I know I promised you Cleansing Bars in my last post, but I just made this cake again and realized that I hadn't blogged about it yet. I forget sometimes that I've been a little absent around here for the last couple years. I'm working on that though.

So, on to the cake. I've actually made this cake at least four times, maybe five, in the past two years... and it has, along the way, become my "go-to" cake. The kind of cake that still turns out and tastes great even when you are sure you've blown it somehow. I like that kind of cake. I like it a lot. And more importantly, everyone who's tasted it seems to like it a lot too.

Some people don't like carrot cakes, probably because they tend to be quite dense, rich, and are packed heavily with carrots, nuts, and raisins. I quite like those cakes actually. But this cake... this cake might make converts of the carrot-cake-hating folks. This one is light, flavorful, not too sweet, and there isn't a walnut or raisin to be found within it's sweet confines.

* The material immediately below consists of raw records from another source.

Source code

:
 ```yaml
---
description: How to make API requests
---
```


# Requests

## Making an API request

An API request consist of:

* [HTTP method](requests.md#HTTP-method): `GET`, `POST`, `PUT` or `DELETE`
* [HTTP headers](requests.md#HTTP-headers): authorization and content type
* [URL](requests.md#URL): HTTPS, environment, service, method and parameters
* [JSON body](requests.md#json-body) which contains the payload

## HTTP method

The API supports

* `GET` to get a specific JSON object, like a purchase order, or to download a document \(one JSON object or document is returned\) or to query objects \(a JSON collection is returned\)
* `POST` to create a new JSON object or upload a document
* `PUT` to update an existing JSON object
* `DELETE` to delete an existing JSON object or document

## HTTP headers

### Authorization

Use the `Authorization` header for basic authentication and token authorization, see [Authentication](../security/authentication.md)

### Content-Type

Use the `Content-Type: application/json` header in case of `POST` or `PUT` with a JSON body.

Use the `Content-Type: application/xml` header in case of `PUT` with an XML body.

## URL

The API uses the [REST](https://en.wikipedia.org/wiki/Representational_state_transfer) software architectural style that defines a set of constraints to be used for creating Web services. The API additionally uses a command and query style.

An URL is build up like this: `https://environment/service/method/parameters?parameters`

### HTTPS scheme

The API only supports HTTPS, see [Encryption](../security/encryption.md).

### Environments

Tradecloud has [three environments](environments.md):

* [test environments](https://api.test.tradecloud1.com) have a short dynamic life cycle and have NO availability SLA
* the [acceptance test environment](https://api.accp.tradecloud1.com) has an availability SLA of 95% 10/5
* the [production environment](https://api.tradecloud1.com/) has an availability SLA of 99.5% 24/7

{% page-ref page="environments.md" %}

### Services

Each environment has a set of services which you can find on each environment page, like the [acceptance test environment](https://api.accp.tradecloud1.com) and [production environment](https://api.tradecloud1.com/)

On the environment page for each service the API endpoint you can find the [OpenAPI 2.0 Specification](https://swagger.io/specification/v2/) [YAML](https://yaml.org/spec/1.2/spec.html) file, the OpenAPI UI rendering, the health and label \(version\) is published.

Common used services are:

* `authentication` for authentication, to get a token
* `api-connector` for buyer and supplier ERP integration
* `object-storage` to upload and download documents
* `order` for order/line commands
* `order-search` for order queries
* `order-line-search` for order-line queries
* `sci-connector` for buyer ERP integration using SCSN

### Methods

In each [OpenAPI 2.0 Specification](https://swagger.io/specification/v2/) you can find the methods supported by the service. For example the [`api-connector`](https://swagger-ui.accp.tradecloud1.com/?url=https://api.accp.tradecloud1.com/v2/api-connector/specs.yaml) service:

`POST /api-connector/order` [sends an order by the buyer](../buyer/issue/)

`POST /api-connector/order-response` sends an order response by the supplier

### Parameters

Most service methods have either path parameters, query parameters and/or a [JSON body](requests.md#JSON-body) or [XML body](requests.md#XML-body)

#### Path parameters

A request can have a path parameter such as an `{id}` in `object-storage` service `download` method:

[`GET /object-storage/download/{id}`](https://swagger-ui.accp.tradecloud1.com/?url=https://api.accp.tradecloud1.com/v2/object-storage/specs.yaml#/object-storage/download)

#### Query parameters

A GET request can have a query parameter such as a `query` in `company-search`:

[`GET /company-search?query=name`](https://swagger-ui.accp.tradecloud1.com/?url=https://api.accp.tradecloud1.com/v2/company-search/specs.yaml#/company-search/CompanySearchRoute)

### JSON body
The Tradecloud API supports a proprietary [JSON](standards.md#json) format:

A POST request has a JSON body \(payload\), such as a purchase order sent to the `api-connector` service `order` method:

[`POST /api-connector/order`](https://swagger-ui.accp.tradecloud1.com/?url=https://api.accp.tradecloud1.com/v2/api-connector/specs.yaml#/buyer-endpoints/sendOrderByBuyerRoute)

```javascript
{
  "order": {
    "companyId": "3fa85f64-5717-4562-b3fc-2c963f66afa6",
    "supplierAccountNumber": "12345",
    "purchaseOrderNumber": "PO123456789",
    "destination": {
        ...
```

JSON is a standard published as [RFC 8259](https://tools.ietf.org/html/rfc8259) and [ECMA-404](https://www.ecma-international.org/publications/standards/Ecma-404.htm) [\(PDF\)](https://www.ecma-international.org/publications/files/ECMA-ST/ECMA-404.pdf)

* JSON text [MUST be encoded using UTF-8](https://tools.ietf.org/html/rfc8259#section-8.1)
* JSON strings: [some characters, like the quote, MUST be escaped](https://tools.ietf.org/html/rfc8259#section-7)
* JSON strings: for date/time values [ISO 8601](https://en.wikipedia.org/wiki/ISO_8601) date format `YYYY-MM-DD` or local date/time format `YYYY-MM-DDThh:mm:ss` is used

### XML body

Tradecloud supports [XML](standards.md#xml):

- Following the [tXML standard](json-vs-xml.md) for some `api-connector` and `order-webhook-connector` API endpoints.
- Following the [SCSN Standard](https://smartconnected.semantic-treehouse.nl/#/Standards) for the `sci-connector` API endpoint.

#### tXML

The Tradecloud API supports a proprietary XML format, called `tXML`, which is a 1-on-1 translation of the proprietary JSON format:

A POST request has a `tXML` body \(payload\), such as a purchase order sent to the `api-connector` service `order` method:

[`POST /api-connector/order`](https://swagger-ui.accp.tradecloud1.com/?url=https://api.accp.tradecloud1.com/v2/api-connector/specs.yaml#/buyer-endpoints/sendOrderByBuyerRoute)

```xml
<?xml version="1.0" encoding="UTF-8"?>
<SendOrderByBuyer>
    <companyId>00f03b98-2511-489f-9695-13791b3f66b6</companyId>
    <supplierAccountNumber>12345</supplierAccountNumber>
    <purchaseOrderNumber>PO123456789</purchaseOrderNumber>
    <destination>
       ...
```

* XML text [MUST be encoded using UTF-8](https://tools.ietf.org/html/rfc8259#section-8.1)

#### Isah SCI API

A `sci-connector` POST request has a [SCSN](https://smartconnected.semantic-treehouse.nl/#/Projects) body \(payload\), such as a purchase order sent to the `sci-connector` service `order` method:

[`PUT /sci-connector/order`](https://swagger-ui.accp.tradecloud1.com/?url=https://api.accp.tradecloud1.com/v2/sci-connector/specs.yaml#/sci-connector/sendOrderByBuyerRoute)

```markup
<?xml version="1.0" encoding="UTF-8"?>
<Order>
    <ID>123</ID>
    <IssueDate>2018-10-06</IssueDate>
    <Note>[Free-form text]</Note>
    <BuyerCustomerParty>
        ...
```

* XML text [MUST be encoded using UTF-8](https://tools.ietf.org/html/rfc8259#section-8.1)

The frosting I like to use with this cake is good and easy, maple-y sweet, and can optionally be loaded with chopped walnuts or pecans. Just don't do what I did the other day and try to use YouTube-inspired DIY powdered-sugar in your frosting. Just don't. Please promise me you won't.

I'm giving links to the recipes here because I didn't change a dang thing in either of them. They are perfect as is (and I am grateful to these ladies for sharing these tasty treats with us)!

Sigrid's Carrot Cake
by Ree Drummond on Food Network
...and also on page 110-111 of The Pioneer Woman Cooks: A Year Of Holidays 

Maple Pecan Frosting from Darla at her sweet blog Bakingdom
The frosting with the carrot cake recipe is very similar to this one but calls for cream cheese which I don't always have on hand. Also, I think the maple in this frosting tastes really really good with this particular cake!

...a coffee-flavored icing might be nice too.... hmm...

Note: The recipe for calls for baking this cake in a Bundt pan but you can do it in classic layers, sheet pan or muffin tin even. If you use any other shaped pan, just be aware of the baking time and check it before you think it'll be done. A shallower pan will take less time to bake than a Bundt; so will cupcakes.